5 Ways to Wake Up Your Yogurt Routine
Because it's time to move on from granola.
Delicious and healthful, yogurt is a true kitchen superstar—but down a bowl everyday at breakfast, and it’s easy to get stuck in a rut. Ready to retire that trusty tub of vanilla? We asked Cheryl Sternman Rule, author of the new cookbook Yogurt Culture, for some strategies that are guaranteed to freshen up your yogurt game.
Embrace the savory.
In Turkey, Syria, and across the Near East, yogurt is a staple of the table—but unlike in the U.S., it is paired with savory toppings as often as sweet ones. Try making homemade labneh, a Middle Eastern “yogurt cheese,” by straining salted whole milk Greek yogurt through a cheesecloth until it is thick and spreadable—then use it as a stuffing for sweet, grilled peppers or as a smear for a sesame seed bagel sprinkled with fresh chives.
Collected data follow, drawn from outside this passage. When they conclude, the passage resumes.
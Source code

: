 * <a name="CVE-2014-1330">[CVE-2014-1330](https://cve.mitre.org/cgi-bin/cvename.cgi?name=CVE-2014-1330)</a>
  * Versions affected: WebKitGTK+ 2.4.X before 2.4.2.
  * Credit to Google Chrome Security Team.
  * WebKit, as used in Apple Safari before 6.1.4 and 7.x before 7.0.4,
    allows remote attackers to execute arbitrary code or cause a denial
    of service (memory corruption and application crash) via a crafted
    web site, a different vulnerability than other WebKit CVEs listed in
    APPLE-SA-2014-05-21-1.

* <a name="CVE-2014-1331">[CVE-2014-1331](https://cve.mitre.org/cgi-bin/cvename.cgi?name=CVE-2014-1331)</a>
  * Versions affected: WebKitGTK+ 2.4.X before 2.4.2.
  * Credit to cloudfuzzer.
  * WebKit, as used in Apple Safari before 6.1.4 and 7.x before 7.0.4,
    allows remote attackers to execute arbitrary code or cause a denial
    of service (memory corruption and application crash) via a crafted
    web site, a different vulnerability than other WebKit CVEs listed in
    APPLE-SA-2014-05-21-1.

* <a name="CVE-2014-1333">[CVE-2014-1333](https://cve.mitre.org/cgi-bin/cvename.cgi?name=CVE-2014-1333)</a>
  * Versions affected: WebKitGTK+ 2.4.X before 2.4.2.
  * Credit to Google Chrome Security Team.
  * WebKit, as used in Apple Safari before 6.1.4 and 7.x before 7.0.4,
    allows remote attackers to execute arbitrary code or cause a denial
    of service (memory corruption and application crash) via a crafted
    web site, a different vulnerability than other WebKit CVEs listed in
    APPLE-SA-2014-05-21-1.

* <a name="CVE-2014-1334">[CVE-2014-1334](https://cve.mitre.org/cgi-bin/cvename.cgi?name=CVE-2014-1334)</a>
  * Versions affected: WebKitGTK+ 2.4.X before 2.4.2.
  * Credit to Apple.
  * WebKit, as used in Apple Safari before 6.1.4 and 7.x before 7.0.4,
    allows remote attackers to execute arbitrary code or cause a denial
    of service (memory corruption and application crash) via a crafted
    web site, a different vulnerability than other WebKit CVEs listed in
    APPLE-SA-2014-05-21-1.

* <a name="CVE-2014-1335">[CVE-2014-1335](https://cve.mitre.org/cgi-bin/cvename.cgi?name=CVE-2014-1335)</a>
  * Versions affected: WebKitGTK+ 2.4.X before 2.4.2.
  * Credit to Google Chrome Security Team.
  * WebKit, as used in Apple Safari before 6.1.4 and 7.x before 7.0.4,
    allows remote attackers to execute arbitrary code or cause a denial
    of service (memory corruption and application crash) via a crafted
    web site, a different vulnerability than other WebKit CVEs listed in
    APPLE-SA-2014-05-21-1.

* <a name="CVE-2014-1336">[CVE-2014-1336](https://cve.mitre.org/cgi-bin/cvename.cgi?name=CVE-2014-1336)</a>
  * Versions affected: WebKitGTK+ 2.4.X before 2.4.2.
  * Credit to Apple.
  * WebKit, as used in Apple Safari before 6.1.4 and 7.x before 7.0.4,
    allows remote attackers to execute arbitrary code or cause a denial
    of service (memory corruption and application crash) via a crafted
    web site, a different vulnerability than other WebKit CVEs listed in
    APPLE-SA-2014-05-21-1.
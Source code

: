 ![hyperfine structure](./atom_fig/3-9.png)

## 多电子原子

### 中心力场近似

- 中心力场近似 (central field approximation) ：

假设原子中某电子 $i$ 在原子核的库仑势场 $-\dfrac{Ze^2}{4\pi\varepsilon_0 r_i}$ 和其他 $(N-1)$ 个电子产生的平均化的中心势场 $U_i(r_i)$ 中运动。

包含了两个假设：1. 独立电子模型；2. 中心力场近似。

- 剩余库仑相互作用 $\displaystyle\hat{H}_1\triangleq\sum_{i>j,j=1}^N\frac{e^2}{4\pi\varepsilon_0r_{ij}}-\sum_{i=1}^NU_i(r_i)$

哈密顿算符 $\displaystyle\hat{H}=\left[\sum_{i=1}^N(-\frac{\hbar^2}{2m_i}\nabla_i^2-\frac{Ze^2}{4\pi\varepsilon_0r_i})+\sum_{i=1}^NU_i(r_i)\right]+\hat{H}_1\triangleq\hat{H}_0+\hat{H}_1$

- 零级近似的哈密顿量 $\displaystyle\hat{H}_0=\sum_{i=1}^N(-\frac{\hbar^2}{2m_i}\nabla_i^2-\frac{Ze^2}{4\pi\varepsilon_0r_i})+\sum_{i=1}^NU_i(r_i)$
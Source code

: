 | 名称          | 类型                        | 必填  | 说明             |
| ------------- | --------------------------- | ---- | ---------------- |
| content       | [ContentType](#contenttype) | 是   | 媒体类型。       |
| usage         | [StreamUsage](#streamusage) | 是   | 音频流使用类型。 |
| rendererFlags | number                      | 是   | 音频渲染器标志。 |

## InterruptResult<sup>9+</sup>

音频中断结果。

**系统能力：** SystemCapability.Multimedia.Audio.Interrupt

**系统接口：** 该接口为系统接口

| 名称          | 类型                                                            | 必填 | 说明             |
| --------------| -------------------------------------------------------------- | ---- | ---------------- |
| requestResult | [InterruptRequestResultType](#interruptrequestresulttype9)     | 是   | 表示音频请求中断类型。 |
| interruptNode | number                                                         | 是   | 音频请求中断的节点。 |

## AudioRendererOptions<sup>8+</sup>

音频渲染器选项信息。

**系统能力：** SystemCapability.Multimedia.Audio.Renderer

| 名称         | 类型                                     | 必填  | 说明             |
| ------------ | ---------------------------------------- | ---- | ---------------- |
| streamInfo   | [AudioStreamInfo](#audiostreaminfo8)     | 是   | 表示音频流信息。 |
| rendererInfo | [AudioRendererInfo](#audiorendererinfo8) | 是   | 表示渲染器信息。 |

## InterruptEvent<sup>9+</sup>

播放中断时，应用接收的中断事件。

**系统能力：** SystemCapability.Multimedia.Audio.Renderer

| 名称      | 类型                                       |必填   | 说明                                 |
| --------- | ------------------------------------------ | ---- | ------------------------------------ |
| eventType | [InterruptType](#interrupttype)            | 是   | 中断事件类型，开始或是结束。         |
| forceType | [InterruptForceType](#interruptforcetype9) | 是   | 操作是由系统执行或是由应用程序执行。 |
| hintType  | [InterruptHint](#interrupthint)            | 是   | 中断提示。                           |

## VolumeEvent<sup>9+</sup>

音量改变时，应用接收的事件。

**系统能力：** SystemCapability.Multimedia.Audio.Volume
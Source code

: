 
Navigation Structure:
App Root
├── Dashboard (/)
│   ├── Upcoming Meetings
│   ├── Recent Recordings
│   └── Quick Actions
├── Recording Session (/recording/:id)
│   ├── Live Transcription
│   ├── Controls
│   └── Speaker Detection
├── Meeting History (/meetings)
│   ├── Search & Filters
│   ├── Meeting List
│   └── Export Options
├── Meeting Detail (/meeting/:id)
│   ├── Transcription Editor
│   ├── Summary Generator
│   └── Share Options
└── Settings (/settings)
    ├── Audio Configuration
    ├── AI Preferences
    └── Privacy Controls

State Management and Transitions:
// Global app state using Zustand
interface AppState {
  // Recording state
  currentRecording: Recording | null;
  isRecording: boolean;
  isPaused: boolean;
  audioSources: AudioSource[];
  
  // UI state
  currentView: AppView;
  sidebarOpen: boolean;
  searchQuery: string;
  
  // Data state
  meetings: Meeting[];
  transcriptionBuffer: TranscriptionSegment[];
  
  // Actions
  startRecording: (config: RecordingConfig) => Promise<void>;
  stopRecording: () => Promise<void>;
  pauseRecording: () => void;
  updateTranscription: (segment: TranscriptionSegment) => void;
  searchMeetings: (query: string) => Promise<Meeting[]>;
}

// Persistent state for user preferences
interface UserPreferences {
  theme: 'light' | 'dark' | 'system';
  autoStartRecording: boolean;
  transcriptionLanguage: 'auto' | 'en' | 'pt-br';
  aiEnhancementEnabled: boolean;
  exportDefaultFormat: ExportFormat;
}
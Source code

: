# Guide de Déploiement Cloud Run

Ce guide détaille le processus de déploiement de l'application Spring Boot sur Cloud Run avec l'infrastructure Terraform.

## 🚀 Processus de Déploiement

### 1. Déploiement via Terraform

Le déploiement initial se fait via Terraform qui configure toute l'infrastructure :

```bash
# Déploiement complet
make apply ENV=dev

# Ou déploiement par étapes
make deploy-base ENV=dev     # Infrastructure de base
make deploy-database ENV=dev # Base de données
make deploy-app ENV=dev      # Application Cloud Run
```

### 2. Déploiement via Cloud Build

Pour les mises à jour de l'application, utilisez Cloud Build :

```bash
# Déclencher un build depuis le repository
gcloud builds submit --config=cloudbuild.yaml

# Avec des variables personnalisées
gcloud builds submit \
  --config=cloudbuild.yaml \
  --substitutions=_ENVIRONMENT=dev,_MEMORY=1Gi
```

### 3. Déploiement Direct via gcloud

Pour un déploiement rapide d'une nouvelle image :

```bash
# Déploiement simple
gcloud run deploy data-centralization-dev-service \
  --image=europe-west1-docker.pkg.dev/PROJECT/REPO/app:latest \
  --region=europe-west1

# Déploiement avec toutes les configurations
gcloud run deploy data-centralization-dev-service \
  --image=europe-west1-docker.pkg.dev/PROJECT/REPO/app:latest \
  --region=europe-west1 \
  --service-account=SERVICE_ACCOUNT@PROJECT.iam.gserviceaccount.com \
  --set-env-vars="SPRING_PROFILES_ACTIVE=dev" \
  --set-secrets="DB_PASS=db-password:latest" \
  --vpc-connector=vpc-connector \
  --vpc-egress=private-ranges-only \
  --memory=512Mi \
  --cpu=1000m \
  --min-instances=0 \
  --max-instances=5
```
Or, take an even simpler approach, adding ripe summer tomatoes, crunchy cucumbers, and a drizzle of olive oil to a bowl of plain Greek yogurt for a dish, says Sternman Rule, whose “clean flavors shine at breakfast, lunch, or dinner.” (Get her recipe for Yogurt with Tomato, Avocado, and Cucumber Salad.)
Bake it in.
Tangy yogurt can be a baker’s secret weapon. Sternman Rule suggests stirring some into the batter for muffins or scones, or, when you’re craving pancakes, adding a scoop of yogurt in place of buttermilk. That’s because, like sour cream and buttermilk, yogurt’s natural acidity gives a natural lift to baked goods leavened with baking powder—and its creamy body adds a welcome bit of moisture and tenderness to boot.
Try new toppings.
Many of the flavored yogurts lining supermarket shelves—studded with fillings, swirled with jelly, or sprinkled with cookie crumbs—are packed with the same amount of sugar (or more!) as some candy bars. “Sugar comes in so many different forms and under so many names that people may not realize that multiple things in an ingredient list can all be sugars,” says Sternman Rule. “So, it’s important to just look at the number of grams on the label.” Her solution? If you want to add some sweetness to your bowl, try making your own toppings and controlling the portions yourself. Even the most fuss-free methods—like tossing blueberries with a spoonful of sugar, spreading them on a baking sheet, and roasting them until they soften and burst, or scattering sliced apricot halves with brown sugar and broiling them until caramelized and yielding—can yield spectacular results. (Get Sternman Rule’s recipes for Strawberry Rhubarb Compote and Burnt Sugar Apricot Halves.)
Dip, sip, or drizzle.
Put down that spoon. It's easy to transform a ho-hum crudité platter into a main course when you pair sliced veggies with a creamy, tart yogurt-based twist on spinach dip or a briny, olive- and pesto-flecked shmear. Bored by the same old smoothies? Try stirring yogurt into a rich, chilled soup instead—or whisk it into a creamy dressing for salad (hello, ranch!) or sliced fruit. (Get Sternman Rule’s recipe for Orange Blossom Cantaloupe.)
Think outside the cow.
Not long ago shoppers had to haunt hippie health food stores or exotic international markets to find sheep or goats milk yogurts—but nowadays it’s not uncommon to find them both in the dairy aisles of mainstream supermarkets. Obviously, that’s good news for yogurt lovers with an intolerance to cow’s milk, says Sternman Rule—but it’s also a boon for anyone who likes their light body and delicate flavor, which shine in simple smoothies or classic desserts like panna cotta or cheesecake.